##### DATA SUPPLIED
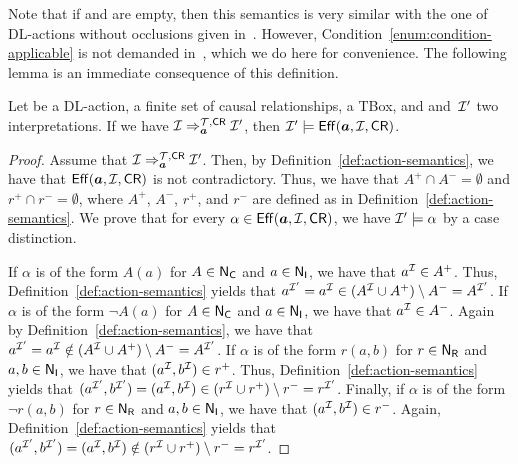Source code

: \noindent
Note that if \Tmc and \CR are empty, then this semantics is very similar with
the one of DL-actions without occlusions given in~\cite{BLM+-AAAI05}.  However,
Condition~\ref{enum:condition-applicable} is not demanded in~\cite{BLM+-AAAI05},
which we do here for convenience.
%
The following lemma is an immediate consequence of this definition.

\begin{lemma}\label{lem:models-effects}
    Let \abf be a DL-action, \CR a finite set of causal relationships, \Tmc a
    TBox, and \Imc and~$\mathcal{I}'$ two interpretations.
    If we have $\mathcal{I}\Rightarrow_{\boldsymbol a}^{\mathcal{T},\mathsf{CR}}\mathcal{I}'$, then
    $\mathcal{I}'\models\operatorname{\mathsf{Eff}}(\boldsymbol a,\mathcal{I},\mathsf{CR})$.
\end{lemma}

\begin{proof}
    Assume that $\mathcal{I}\Rightarrow_{\boldsymbol a}^{\mathcal{T},\mathsf{CR}}\mathcal{I}'$.  Then, by
    Definition~\ref{def:action-semantics}, we have that
    $\operatorname{\mathsf{Eff}}(\boldsymbol a,\mathcal{I},\mathsf{CR})$ is not contradictory.  Thus, we have that
    $A^+\cap A^-=\emptyset$ and $r^+\cap r^-=\emptyset$, where $A^+$, $A^-$,
    $r^+$, and $r^-$ are defined as in Definition~\ref{def:action-semantics}.
    We prove that for every $\alpha\in\operatorname{\mathsf{Eff}}(\boldsymbol a,\mathcal{I},\mathsf{CR})$, we have
    $\mathcal{I}'\models\alpha$ by a case distinction.

    If $\alpha$ is of the form $A(a)$ for $A\in\mathsf{N_C}$ and $a\in\mathsf{N_I}$, we have that
    $a^\mathcal{I}\in A^+$.  Thus, Definition~\ref{def:action-semantics} yields that
    $a^{\mathcal{I}'}=a^\mathcal{I}\in(A^\mathcal{I}\cup A^+)\setminus A^-=A^{\mathcal{I}'}$.
    If $\alpha$ is of the form $\lnot A(a)$ for $A\in\mathsf{N_C}$ and $a\in\mathsf{N_I}$, we have
    that $a^\mathcal{I}\in A^-$.  Again by Definition~\ref{def:action-semantics}, we
    have that $a^{\mathcal{I}'}=a^\mathcal{I}\notin(A^\mathcal{I}\cup A^+)\setminus A^-=A^{\mathcal{I}'}$.
    If $\alpha$ is of the form $r(a,b)$ for $r\in\mathsf{N_R}$ and $a,b\in\mathsf{N_I}$, we have that
    $(a^\mathcal{I},b^\mathcal{I})\in r^+$.  Thus, Definition~\ref{def:action-semantics}
    yields that
    $(a^{\mathcal{I}'},b^{\mathcal{I}'})=(a^\mathcal{I},b^\mathcal{I})\in(r^\mathcal{I}\cup r^+)\setminus r^-=r^{\mathcal{I}'}$.
    Finally, if $\alpha$ is of the form $\lnot r(a,b)$ for $r\in\mathsf{N_R}$ and
    $a,b\in\mathsf{N_I}$, we have that $(a^\mathcal{I},b^\mathcal{I})\in r^-$.
    Again, Definition~\ref{def:action-semantics} yields that
    $(a^{\mathcal{I}'},b^{\mathcal{I}'})=(a^\mathcal{I},b^\mathcal{I})\notin(r^\mathcal{I}\cup r^+)\setminus r^-=r^{\mathcal{I}'}$.
\end{proof}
##########
ASSIGNMENT -
Working from the listing above, retype it exactly but include no images.

EXERCISE ANSWER -
Source code

: \noindent
Note that if \Tmc and \CR are empty, then this semantics is very similar with
the one of DL-actions without occlusions given in~\cite{BLM+-AAAI05}.  However,
Condition~\ref{enum:condition-applicable} is not demanded in~\cite{BLM+-AAAI05},
which we do here for convenience.
%
The following lemma is an immediate consequence of this definition.

\begin{lemma}\label{lem:models-effects}
    Let \abf be a DL-action, \CR a finite set of causal relationships, \Tmc a
    TBox, and \Imc and~$\mathcal{I}'$ two interpretations.
    If we have $\mathcal{I}\Rightarrow_{\boldsymbol a}^{\mathcal{T},\mathsf{CR}}\mathcal{I}'$, then
    $\mathcal{I}'\models\operatorname{\mathsf{Eff}}(\boldsymbol a,\mathcal{I},\mathsf{CR})$.
\end{lemma}

\begin{proof}
    Assume that $\mathcal{I}\Rightarrow_{\boldsymbol a}^{\mathcal{T},\mathsf{CR}}\mathcal{I}'$.  Then, by
    Definition~\ref{def:action-semantics}, we have that
    $\operatorname{\mathsf{Eff}}(\boldsymbol a,\mathcal{I},\mathsf{CR})$ is not contradictory.  Thus, we have that
    $A^+\cap A^-=\emptyset$ and $r^+\cap r^-=\emptyset$, where $A^+$, $A^-$,
    $r^+$, and $r^-$ are defined as in Definition~\ref{def:action-semantics}.
    We prove that for every $\alpha\in\operatorname{\mathsf{Eff}}(\boldsymbol a,\mathcal{I},\mathsf{CR})$, we have
    $\mathcal{I}'\models\alpha$ by a case distinction.

    If $\alpha$ is of the form $A(a)$ for $A\in\mathsf{N_C}$ and $a\in\mathsf{N_I}$, we have that
    $a^\mathcal{I}\in A^+$.  Thus, Definition~\ref{def:action-semantics} yields that
    $a^{\mathcal{I}'}=a^\mathcal{I}\in(A^\mathcal{I}\cup A^+)\setminus A^-=A^{\mathcal{I}'}$.
    If $\alpha$ is of the form $\lnot A(a)$ for $A\in\mathsf{N_C}$ and $a\in\mathsf{N_I}$, we have
    that $a^\mathcal{I}\in A^-$.  Again by Definition~\ref{def:action-semantics}, we
    have that $a^{\mathcal{I}'}=a^\mathcal{I}\notin(A^\mathcal{I}\cup A^+)\setminus A^-=A^{\mathcal{I}'}$.
    If $\alpha$ is of the form $r(a,b)$ for $r\in\mathsf{N_R}$ and $a,b\in\mathsf{N_I}$, we have that
    $(a^\mathcal{I},b^\mathcal{I})\in r^+$.  Thus, Definition~\ref{def:action-semantics}
    yields that
    $(a^{\mathcal{I}'},b^{\mathcal{I}'})=(a^\mathcal{I},b^\mathcal{I})\in(r^\mathcal{I}\cup r^+)\setminus r^-=r^{\mathcal{I}'}$.
    Finally, if $\alpha$ is of the form $\lnot r(a,b)$ for $r\in\mathsf{N_R}$ and
    $a,b\in\mathsf{N_I}$, we have that $(a^\mathcal{I},b^\mathcal{I})\in r^-$.
    Again, Definition~\ref{def:action-semantics} yields that
    $(a^{\mathcal{I}'},b^{\mathcal{I}'})=(a^\mathcal{I},b^\mathcal{I})\notin(r^\mathcal{I}\cup r^+)\setminus r^-=r^{\mathcal{I}'}$.
\end{proof}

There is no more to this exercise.